> [TRY IT]: Leave the pictures out and reproduce all the entries word for word.

> [INPUT MATERIAL]:
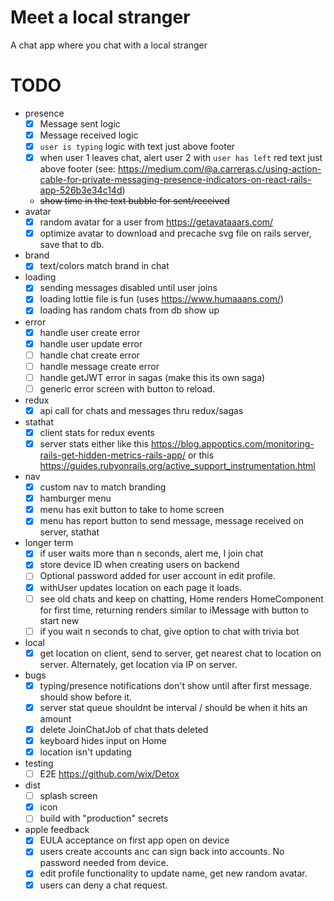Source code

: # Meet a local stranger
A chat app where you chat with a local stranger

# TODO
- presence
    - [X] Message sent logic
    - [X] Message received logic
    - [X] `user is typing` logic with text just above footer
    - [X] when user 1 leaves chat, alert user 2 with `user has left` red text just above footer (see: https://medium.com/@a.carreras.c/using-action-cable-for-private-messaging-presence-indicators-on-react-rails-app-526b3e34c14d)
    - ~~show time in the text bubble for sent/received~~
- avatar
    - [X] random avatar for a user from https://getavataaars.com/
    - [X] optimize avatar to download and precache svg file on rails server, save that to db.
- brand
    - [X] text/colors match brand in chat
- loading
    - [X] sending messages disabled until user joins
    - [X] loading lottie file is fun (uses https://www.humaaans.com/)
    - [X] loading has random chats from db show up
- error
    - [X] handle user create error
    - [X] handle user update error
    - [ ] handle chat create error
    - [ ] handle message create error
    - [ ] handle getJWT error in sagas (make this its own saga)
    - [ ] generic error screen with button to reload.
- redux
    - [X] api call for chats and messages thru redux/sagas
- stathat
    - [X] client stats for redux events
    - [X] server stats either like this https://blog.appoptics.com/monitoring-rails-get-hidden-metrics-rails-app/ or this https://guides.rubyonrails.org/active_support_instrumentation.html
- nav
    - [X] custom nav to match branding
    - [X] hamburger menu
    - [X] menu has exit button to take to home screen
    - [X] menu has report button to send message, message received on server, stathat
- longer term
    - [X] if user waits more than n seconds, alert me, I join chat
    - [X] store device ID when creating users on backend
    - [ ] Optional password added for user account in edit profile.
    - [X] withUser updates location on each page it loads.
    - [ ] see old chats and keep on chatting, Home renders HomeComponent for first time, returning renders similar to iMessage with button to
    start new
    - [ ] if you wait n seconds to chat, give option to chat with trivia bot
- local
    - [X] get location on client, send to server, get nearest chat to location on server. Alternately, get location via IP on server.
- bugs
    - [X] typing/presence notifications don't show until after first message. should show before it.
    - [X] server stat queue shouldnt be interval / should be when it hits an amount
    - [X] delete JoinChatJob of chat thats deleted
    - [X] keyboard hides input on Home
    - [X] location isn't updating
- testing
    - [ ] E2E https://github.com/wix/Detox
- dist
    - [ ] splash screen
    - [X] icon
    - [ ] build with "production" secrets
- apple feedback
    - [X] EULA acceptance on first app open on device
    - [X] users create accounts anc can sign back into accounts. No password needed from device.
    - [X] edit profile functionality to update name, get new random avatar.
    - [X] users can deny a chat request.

> [SOLUTION TO THIS EXERCISE]:
Source code

: # Meet a local stranger
A chat app where you chat with a local stranger

# TODO
- presence
    - [X] Message sent logic
    - [X] Message received logic
    - [X] `user is typing` logic with text just above footer
    - [X] when user 1 leaves chat, alert user 2 with `user has left` red text just above footer (see: https://medium.com/@a.carreras.c/using-action-cable-for-private-messaging-presence-indicators-on-react-rails-app-526b3e34c14d)
    - ~~show time in the text bubble for sent/received~~
- avatar
    - [X] random avatar for a user from https://getavataaars.com/
    - [X] optimize avatar to download and precache svg file on rails server, save that to db.
- brand
    - [X] text/colors match brand in chat
- loading
    - [X] sending messages disabled until user joins
    - [X] loading lottie file is fun (uses https://www.humaaans.com/)
    - [X] loading has random chats from db show up
- error
    - [X] handle user create error
    - [X] handle user update error
    - [ ] handle chat create error
    - [ ] handle message create error
    - [ ] handle getJWT error in sagas (make this its own saga)
    - [ ] generic error screen with button to reload.
- redux
    - [X] api call for chats and messages thru redux/sagas
- stathat
    - [X] client stats for redux events
    - [X] server stats either like this https://blog.appoptics.com/monitoring-rails-get-hidden-metrics-rails-app/ or this https://guides.rubyonrails.org/active_support_instrumentation.html
- nav
    - [X] custom nav to match branding
    - [X] hamburger menu
    - [X] menu has exit button to take to home screen
    - [X] menu has report button to send message, message received on server, stathat
- longer term
    - [X] if user waits more than n seconds, alert me, I join chat
    - [X] store device ID when creating users on backend
    - [ ] Optional password added for user account in edit profile.
    - [X] withUser updates location on each page it loads.
    - [ ] see old chats and keep on chatting, Home renders HomeComponent for first time, returning renders similar to iMessage with button to
    start new
    - [ ] if you wait n seconds to chat, give option to chat with trivia bot
- local
    - [X] get location on client, send to server, get nearest chat to location on server. Alternately, get location via IP on server.
- bugs
    - [X] typing/presence notifications don't show until after first message. should show before it.
    - [X] server stat queue shouldnt be interval / should be when it hits an amount
    - [X] delete JoinChatJob of chat thats deleted
    - [X] keyboard hides input on Home
    - [X] location isn't updating
- testing
    - [ ] E2E https://github.com/wix/Detox
- dist
    - [ ] splash screen
    - [X] icon
    - [ ] build with "production" secrets
- apple feedback
    - [X] EULA acceptance on first app open on device
    - [X] users create accounts anc can sign back into accounts. No password needed from device.
    - [X] edit profile functionality to update name, get new random avatar.
    - [X] users can deny a chat request.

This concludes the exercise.